А тем не менее… Как же недалеко отлетели эти вроде бы новаторские пьесы от заскорузлой, въевшейся в плоть и кровь драматургов теории бесконфликтности с ее, едко написано М. Щегловым, «воробьиными стычками хорошего с лучшим». Исход этих пьес, заведомо облегченный, как бы заранее предрешен, и над героями этих драм будто бы «властен некий „благой промысел“: какие бы осложнения ни были задуманы драматургом, какие бы душераздирающие сцены ни создавало его воображение, зритель остается спокоен, он знает, что ни один волос не упадет с головы героя, что все эти страшные слова и терзания совершенно нестрашны».

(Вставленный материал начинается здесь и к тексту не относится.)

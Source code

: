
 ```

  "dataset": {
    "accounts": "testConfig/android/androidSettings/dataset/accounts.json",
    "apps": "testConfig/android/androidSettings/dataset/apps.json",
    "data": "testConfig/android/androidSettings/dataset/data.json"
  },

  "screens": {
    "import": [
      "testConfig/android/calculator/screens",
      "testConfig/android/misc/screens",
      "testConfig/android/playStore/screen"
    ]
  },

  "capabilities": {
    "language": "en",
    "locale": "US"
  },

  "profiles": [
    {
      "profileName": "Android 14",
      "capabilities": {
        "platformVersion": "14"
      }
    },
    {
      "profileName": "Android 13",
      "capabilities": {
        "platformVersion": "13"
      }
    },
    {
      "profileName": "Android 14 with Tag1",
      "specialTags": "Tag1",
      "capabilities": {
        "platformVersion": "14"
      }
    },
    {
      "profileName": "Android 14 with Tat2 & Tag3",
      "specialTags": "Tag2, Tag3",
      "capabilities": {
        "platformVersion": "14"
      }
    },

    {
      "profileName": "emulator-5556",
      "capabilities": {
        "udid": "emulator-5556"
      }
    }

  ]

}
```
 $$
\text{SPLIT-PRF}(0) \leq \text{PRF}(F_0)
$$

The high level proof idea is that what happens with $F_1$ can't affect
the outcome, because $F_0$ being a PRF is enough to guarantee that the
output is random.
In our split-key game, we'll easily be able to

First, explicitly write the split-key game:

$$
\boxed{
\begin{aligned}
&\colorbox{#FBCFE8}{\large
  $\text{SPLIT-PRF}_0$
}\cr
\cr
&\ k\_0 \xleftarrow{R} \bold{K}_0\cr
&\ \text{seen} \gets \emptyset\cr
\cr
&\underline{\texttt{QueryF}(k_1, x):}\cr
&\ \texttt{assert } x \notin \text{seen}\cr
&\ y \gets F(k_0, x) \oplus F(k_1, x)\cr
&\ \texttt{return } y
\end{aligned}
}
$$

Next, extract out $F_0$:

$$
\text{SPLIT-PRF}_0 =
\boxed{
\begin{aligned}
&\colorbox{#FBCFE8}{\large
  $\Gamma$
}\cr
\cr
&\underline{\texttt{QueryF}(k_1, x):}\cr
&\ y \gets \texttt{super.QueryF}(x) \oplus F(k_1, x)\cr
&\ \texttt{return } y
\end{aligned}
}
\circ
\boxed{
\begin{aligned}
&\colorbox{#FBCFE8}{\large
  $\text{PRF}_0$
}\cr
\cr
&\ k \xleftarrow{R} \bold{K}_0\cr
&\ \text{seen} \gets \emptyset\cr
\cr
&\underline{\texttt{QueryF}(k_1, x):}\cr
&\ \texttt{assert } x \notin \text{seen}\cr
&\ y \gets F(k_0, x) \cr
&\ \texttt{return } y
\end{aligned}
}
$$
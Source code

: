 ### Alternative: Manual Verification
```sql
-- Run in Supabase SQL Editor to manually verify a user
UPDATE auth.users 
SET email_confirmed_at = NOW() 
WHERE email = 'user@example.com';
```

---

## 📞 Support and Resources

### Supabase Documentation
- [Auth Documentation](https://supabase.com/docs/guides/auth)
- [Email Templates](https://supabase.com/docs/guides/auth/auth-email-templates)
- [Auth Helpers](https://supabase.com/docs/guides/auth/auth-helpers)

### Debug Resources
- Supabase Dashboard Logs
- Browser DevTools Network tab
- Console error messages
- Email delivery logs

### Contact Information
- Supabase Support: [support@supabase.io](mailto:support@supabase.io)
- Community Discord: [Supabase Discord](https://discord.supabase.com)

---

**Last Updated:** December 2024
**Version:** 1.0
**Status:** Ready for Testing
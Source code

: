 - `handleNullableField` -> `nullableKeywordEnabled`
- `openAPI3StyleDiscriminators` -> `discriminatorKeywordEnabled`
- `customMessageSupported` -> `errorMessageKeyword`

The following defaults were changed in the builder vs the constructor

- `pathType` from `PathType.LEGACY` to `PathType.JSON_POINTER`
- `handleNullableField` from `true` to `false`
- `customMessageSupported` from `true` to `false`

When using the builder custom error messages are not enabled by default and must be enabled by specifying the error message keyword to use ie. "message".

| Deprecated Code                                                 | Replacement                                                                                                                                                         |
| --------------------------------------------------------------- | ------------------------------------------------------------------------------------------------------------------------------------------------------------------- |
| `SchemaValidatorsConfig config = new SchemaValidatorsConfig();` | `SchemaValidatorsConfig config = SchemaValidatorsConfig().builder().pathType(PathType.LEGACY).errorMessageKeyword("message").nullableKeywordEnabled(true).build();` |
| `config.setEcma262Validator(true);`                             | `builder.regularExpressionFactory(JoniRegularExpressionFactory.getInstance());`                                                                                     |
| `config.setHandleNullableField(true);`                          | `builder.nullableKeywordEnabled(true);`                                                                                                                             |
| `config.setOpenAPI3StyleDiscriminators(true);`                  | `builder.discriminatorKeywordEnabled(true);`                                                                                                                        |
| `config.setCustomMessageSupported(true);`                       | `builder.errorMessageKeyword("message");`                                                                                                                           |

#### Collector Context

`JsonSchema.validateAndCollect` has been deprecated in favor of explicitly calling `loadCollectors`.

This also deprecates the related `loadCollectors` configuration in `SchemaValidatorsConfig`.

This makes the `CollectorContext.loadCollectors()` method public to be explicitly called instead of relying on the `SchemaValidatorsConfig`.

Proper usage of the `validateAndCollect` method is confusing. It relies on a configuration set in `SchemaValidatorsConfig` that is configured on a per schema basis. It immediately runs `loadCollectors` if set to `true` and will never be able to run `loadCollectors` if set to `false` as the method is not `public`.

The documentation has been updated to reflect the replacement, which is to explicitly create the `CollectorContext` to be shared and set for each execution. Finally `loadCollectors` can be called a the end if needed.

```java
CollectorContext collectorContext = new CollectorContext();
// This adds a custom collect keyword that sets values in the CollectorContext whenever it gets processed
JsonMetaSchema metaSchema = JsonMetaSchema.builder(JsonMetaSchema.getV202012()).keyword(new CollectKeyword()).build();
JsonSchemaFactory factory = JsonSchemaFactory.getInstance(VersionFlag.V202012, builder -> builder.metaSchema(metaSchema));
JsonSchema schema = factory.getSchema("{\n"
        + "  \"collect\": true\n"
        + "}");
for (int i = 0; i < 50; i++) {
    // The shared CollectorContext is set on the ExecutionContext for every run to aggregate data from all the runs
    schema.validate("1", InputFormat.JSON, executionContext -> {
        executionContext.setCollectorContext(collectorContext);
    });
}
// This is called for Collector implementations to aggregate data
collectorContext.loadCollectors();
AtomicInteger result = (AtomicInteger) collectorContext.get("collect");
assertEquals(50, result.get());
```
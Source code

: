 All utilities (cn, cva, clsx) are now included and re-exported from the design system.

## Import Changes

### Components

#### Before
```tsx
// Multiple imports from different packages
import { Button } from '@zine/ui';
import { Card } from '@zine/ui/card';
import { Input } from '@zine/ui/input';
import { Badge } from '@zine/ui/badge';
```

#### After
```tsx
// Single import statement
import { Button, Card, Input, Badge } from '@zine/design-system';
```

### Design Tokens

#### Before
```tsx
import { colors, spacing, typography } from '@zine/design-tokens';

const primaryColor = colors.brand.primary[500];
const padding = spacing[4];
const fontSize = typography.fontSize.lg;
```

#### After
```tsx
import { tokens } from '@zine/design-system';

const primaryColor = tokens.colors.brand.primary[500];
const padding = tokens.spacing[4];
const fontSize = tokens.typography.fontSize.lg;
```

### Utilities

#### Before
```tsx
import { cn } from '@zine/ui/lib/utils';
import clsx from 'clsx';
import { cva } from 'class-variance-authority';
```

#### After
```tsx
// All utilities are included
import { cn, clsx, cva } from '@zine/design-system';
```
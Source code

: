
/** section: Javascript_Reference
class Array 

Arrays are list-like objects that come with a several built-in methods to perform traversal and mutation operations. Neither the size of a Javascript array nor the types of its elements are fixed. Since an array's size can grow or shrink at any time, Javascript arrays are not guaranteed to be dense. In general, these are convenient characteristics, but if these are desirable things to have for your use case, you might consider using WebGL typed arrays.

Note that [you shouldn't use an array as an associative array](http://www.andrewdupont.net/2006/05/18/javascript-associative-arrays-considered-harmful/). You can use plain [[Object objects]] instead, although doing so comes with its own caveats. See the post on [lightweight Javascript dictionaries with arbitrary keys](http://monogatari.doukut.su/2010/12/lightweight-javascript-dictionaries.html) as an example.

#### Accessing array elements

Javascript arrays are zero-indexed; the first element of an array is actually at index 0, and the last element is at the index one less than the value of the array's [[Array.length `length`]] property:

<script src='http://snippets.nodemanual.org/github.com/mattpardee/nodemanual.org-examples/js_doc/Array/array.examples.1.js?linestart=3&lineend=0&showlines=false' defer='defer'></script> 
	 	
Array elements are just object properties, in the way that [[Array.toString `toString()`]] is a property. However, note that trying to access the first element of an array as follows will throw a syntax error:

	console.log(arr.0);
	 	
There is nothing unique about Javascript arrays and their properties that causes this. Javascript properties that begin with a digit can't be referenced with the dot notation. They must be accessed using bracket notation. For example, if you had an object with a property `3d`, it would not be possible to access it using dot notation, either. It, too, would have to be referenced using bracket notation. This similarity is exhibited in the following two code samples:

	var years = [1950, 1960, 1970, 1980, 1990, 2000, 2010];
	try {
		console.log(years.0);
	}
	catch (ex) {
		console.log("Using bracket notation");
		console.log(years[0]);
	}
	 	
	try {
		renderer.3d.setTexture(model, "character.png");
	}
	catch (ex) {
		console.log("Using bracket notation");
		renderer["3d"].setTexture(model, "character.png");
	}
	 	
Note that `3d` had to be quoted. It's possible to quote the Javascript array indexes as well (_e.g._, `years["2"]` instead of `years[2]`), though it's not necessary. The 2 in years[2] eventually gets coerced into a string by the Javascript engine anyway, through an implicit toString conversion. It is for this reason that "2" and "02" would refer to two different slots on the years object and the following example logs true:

Какое уж тут возможно подлинное, напряженное драматическое искусство, «волнующее людей, воздействующее на течение жизни»?
Критик, делая вывод не только о заведомой предрешенности этих псевдоконфликтов, но и о том, что окружающие главных героев простые люди, в сущности, не столько действующие лица, сколько пешки, своего рода расходный материал, мелюзга, семечки на фоне грандиозных событий и гигантских строек, заглянул в самый корень нашей трагической и ломаной-переломаной истории. Даже, возможно, не отдавая себе в том отчета.
Нет, обмануть этого критика с его горячим выстраданным максимализмом, острейшим чувством современности и, наконец, тонким отточенным вкусом было невозможно. В какие бы красивые одежды ни рядилась все та же неизменная ложь.
И характерно, как тонко все это почувствовал писатель старшего поколения Л. Пантелеев, соавтор знаменитой в 1920-е годы «Республики ШКИД». Прочитать эту статью М. Щеглова посоветовала ему Лидия Чуковская, давний, с тех же 1920-х, друг Алексея Ивановича. В ответном письме ей от 7 февраля 1957 года он написал:
«В ней есть одно качество — надеюсь, не придуманное мною. Впечатление, что автор знал, чувствовал, что скоро уйдет от нас, что он уже одной ногой там, где нет ни союза писателей, ни „Литературной газеты“, ни врагов, ни друзей, ни обиженных самолюбий… Статья написана без малейшей оглядки — так, словно писал ее человек, живущий в 2000-м году. Необыкновенное чувство историчности, чудесное сочетание страстности и беспристрастия».
…Марк Щеглов умирал недолго, но крайне мучительно. Уехав в начале сентября вместе с матерью в Анапу, он поначалу очень радовался солнцу, морю, южному теплу. И вдруг — резкий подъем температуры, отчаянная головная боль, стремительно развивающийся менингит. Нужно срочно ехать в Новороссийск — только там есть необходимый ему стрептомицин, который, как врачи говорили, мог бы его спасти. По дороге он то и дело впадал в забытье, а ночью потерял сознание. Умер 2 сентября 1956 года.
Весть о его смерти поразила и знавших его литераторов, и многочисленных читателей. Какие надежды связывались с его именем, какие чаяния и мечты…
Он оставил нам главное — не только свои острые талантливейшие статьи, живые, страстные, читать которые интересно и сегодня, несмотря на все глобальные перемены в литературном мире и даже на то, что многие из них и в самом деле устарели, а драматургов и прозаиков, о ком он писал, частенько не разглядеть и в лупу. Не устарели его страстная влюбленность в литературу, его глубокий ум и исключительная порядочность вместе с неподкупностью и такой редкостной душевной чистотой.
Он оставил нам прежде всего понимание того, как исключительно много значит в литературе достойная, отзывчивая и очень благородная личность.